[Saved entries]
┏━━

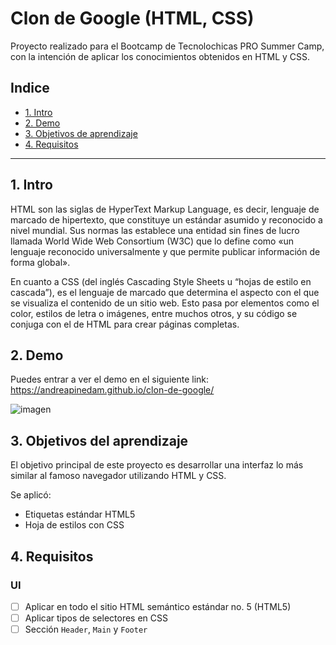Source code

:# Clon de Google (HTML, CSS)

Proyecto realizado para el Bootcamp de Tecnolochicas PRO Summer Camp, con la intención de aplicar los conocimientos obtenidos en HTML y CSS. 

## Indice
* [1. Intro](url)
* [2. Demo](url)
* [3. Objetivos de aprendizaje](url)
* [4. Requisitos](url)

****
## 1. Intro

HTML son las siglas de HyperText Markup Language, es decir, lenguaje de marcado de hipertexto, que constituye un estándar asumido y reconocido a nivel mundial. Sus normas las establece una entidad sin fines de lucro llamada World Wide Web Consortium (W3C) que lo define como «un lenguaje reconocido universalmente y que permite publicar información de forma global».

En cuanto a CSS (del inglés Cascading Style Sheets u “hojas de estilo en cascada”), es el lenguaje de marcado que determina el aspecto con el que se visualiza el contenido de un sitio web. Esto pasa por elementos como el color, estilos de letra o imágenes, entre muchos otros, y su código se conjuga con el de HTML para crear páginas completas.

## 2. Demo
Puedes entrar a ver el demo en el siguiente link: https://andreapinedam.github.io/clon-de-google/

![imagen]("./../IMG/google-logo.png")

## 3. Objetivos del aprendizaje 
El objetivo principal de este proyecto es desarrollar una interfaz lo más similar al famoso navegador utilizando HTML y CSS. 

Se aplicó:
* Etiquetas estándar HTML5
* Hoja de estilos con CSS

## 4. Requisitos

### UI

- [ ] Aplicar en todo el sitio HTML semántico estándar no. 5 (HTML5)
- [ ] Aplicar tipos de selectores en CSS
- [ ] Sección `Header`, `Main` y `Footer`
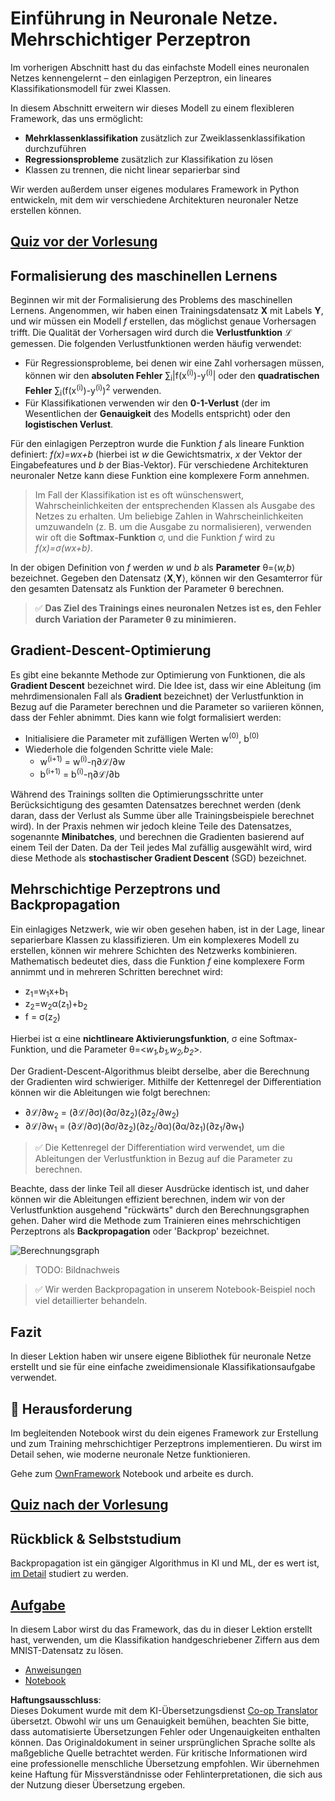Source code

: <!--
CO_OP_TRANSLATOR_METADATA:
{
  "original_hash": "186bf7eeab776b36f557357ea56d4751",
  "translation_date": "2025-08-24T09:39:49+00:00",
  "source_file": "lessons/3-NeuralNetworks/04-OwnFramework/README.md",
  "language_code": "de"
}
-->
# Einführung in Neuronale Netze. Mehrschichtiger Perzeptron

Im vorherigen Abschnitt hast du das einfachste Modell eines neuronalen Netzes kennengelernt – den einlagigen Perzeptron, ein lineares Klassifikationsmodell für zwei Klassen.

In diesem Abschnitt erweitern wir dieses Modell zu einem flexibleren Framework, das uns ermöglicht:

* **Mehrklassenklassifikation** zusätzlich zur Zweiklassenklassifikation durchzuführen
* **Regressionsprobleme** zusätzlich zur Klassifikation zu lösen
* Klassen zu trennen, die nicht linear separierbar sind

Wir werden außerdem unser eigenes modulares Framework in Python entwickeln, mit dem wir verschiedene Architekturen neuronaler Netze erstellen können.

## [Quiz vor der Vorlesung](https://red-field-0a6ddfd03.1.azurestaticapps.net/quiz/104)

## Formalisierung des maschinellen Lernens

Beginnen wir mit der Formalisierung des Problems des maschinellen Lernens. Angenommen, wir haben einen Trainingsdatensatz **X** mit Labels **Y**, und wir müssen ein Modell *f* erstellen, das möglichst genaue Vorhersagen trifft. Die Qualität der Vorhersagen wird durch die **Verlustfunktion** ℒ gemessen. Die folgenden Verlustfunktionen werden häufig verwendet:

* Für Regressionsprobleme, bei denen wir eine Zahl vorhersagen müssen, können wir den **absoluten Fehler** ∑<sub>i</sub>|f(x<sup>(i)</sup>)-y<sup>(i)</sup>| oder den **quadratischen Fehler** ∑<sub>i</sub>(f(x<sup>(i)</sup>)-y<sup>(i)</sup>)<sup>2</sup> verwenden.
* Für Klassifikationen verwenden wir den **0-1-Verlust** (der im Wesentlichen der **Genauigkeit** des Modells entspricht) oder den **logistischen Verlust**.

Für den einlagigen Perzeptron wurde die Funktion *f* als lineare Funktion definiert: *f(x)=wx+b* (hierbei ist *w* die Gewichtsmatrix, *x* der Vektor der Eingabefeatures und *b* der Bias-Vektor). Für verschiedene Architekturen neuronaler Netze kann diese Funktion eine komplexere Form annehmen.

> Im Fall der Klassifikation ist es oft wünschenswert, Wahrscheinlichkeiten der entsprechenden Klassen als Ausgabe des Netzes zu erhalten. Um beliebige Zahlen in Wahrscheinlichkeiten umzuwandeln (z. B. um die Ausgabe zu normalisieren), verwenden wir oft die **Softmax-Funktion** σ, und die Funktion *f* wird zu *f(x)=σ(wx+b)*.

In der obigen Definition von *f* werden *w* und *b* als **Parameter** θ=⟨*w,b*⟩ bezeichnet. Gegeben den Datensatz ⟨**X**,**Y**⟩, können wir den Gesamterror für den gesamten Datensatz als Funktion der Parameter θ berechnen.

> ✅ **Das Ziel des Trainings eines neuronalen Netzes ist es, den Fehler durch Variation der Parameter θ zu minimieren.**

## Gradient-Descent-Optimierung

Es gibt eine bekannte Methode zur Optimierung von Funktionen, die als **Gradient Descent** bezeichnet wird. Die Idee ist, dass wir eine Ableitung (im mehrdimensionalen Fall als **Gradient** bezeichnet) der Verlustfunktion in Bezug auf die Parameter berechnen und die Parameter so variieren können, dass der Fehler abnimmt. Dies kann wie folgt formalisiert werden:

* Initialisiere die Parameter mit zufälligen Werten w<sup>(0)</sup>, b<sup>(0)</sup>
* Wiederhole die folgenden Schritte viele Male:
    - w<sup>(i+1)</sup> = w<sup>(i)</sup>-η∂ℒ/∂w
    - b<sup>(i+1)</sup> = b<sup>(i)</sup>-η∂ℒ/∂b

Während des Trainings sollten die Optimierungsschritte unter Berücksichtigung des gesamten Datensatzes berechnet werden (denk daran, dass der Verlust als Summe über alle Trainingsbeispiele berechnet wird). In der Praxis nehmen wir jedoch kleine Teile des Datensatzes, sogenannte **Minibatches**, und berechnen die Gradienten basierend auf einem Teil der Daten. Da der Teil jedes Mal zufällig ausgewählt wird, wird diese Methode als **stochastischer Gradient Descent** (SGD) bezeichnet.

## Mehrschichtige Perzeptrons und Backpropagation

Ein einlagiges Netzwerk, wie wir oben gesehen haben, ist in der Lage, linear separierbare Klassen zu klassifizieren. Um ein komplexeres Modell zu erstellen, können wir mehrere Schichten des Netzwerks kombinieren. Mathematisch bedeutet dies, dass die Funktion *f* eine komplexere Form annimmt und in mehreren Schritten berechnet wird:
* z<sub>1</sub>=w<sub>1</sub>x+b<sub>1</sub>
* z<sub>2</sub>=w<sub>2</sub>α(z<sub>1</sub>)+b<sub>2</sub>
* f = σ(z<sub>2</sub>)

Hierbei ist α eine **nichtlineare Aktivierungsfunktion**, σ eine Softmax-Funktion, und die Parameter θ=<*w<sub>1</sub>,b<sub>1</sub>,w<sub>2</sub>,b<sub>2</sub>*>.

Der Gradient-Descent-Algorithmus bleibt derselbe, aber die Berechnung der Gradienten wird schwieriger. Mithilfe der Kettenregel der Differentiation können wir die Ableitungen wie folgt berechnen:

* ∂ℒ/∂w<sub>2</sub> = (∂ℒ/∂σ)(∂σ/∂z<sub>2</sub>)(∂z<sub>2</sub>/∂w<sub>2</sub>)
* ∂ℒ/∂w<sub>1</sub> = (∂ℒ/∂σ)(∂σ/∂z<sub>2</sub>)(∂z<sub>2</sub>/∂α)(∂α/∂z<sub>1</sub>)(∂z<sub>1</sub>/∂w<sub>1</sub>)

> ✅ Die Kettenregel der Differentiation wird verwendet, um die Ableitungen der Verlustfunktion in Bezug auf die Parameter zu berechnen.

Beachte, dass der linke Teil all dieser Ausdrücke identisch ist, und daher können wir die Ableitungen effizient berechnen, indem wir von der Verlustfunktion ausgehend "rückwärts" durch den Berechnungsgraphen gehen. Daher wird die Methode zum Trainieren eines mehrschichtigen Perzeptrons als **Backpropagation** oder 'Backprop' bezeichnet.

<img alt="Berechnungsgraph" src="images/ComputeGraphGrad.png"/>

> TODO: Bildnachweis

> ✅ Wir werden Backpropagation in unserem Notebook-Beispiel noch viel detaillierter behandeln.

## Fazit

In dieser Lektion haben wir unsere eigene Bibliothek für neuronale Netze erstellt und sie für eine einfache zweidimensionale Klassifikationsaufgabe verwendet.

## 🚀 Herausforderung

Im begleitenden Notebook wirst du dein eigenes Framework zur Erstellung und zum Training mehrschichtiger Perzeptrons implementieren. Du wirst im Detail sehen, wie moderne neuronale Netze funktionieren.

Gehe zum [OwnFramework](../../../../../lessons/3-NeuralNetworks/04-OwnFramework/OwnFramework.ipynb) Notebook und arbeite es durch.

## [Quiz nach der Vorlesung](https://red-field-0a6ddfd03.1.azurestaticapps.net/quiz/204)

## Rückblick & Selbststudium

Backpropagation ist ein gängiger Algorithmus in KI und ML, der es wert ist, [im Detail](https://wikipedia.org/wiki/Backpropagation) studiert zu werden.

## [Aufgabe](lab/README.md)

In diesem Labor wirst du das Framework, das du in dieser Lektion erstellt hast, verwenden, um die Klassifikation handgeschriebener Ziffern aus dem MNIST-Datensatz zu lösen.

* [Anweisungen](lab/README.md)
* [Notebook](../../../../../lessons/3-NeuralNetworks/04-OwnFramework/lab/MyFW_MNIST.ipynb)

**Haftungsausschluss**:  
Dieses Dokument wurde mit dem KI-Übersetzungsdienst [Co-op Translator](https://github.com/Azure/co-op-translator) übersetzt. Obwohl wir uns um Genauigkeit bemühen, beachten Sie bitte, dass automatisierte Übersetzungen Fehler oder Ungenauigkeiten enthalten können. Das Originaldokument in seiner ursprünglichen Sprache sollte als maßgebliche Quelle betrachtet werden. Für kritische Informationen wird eine professionelle menschliche Übersetzung empfohlen. Wir übernehmen keine Haftung für Missverständnisse oder Fehlinterpretationen, die sich aus der Nutzung dieser Übersetzung ergeben.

┗━━

## Task details
The lines to copy exactly start with the line above that has "Etiquetas estándar HTML5" and go on through the line that has "zur Zweiklassenklassifikation durchzuführen"; please include both, add nothing else, and omit the pictures.

## Solution to the problem
* Etiquetas estándar HTML5
* Hoja de estilos con CSS

## 4. Requisitos

### UI

- [ ] Aplicar en todo el sitio HTML semántico estándar no. 5 (HTML5)
- [ ] Aplicar tipos de selectores en CSS
- [ ] Sección `Header`, `Main` y `Footer`
Source code

: <!--
CO_OP_TRANSLATOR_METADATA:
{
  "original_hash": "186bf7eeab776b36f557357ea56d4751",
  "translation_date": "2025-08-24T09:39:49+00:00",
  "source_file": "lessons/3-NeuralNetworks/04-OwnFramework/README.md",
  "language_code": "de"
}
-->
# Einführung in Neuronale Netze. Mehrschichtiger Perzeptron

Im vorherigen Abschnitt hast du das einfachste Modell eines neuronalen Netzes kennengelernt – den einlagigen Perzeptron, ein lineares Klassifikationsmodell für zwei Klassen.

In diesem Abschnitt erweitern wir dieses Modell zu einem flexibleren Framework, das uns ermöglicht:

* **Mehrklassenklassifikation** zusätzlich zur Zweiklassenklassifikation durchzuführen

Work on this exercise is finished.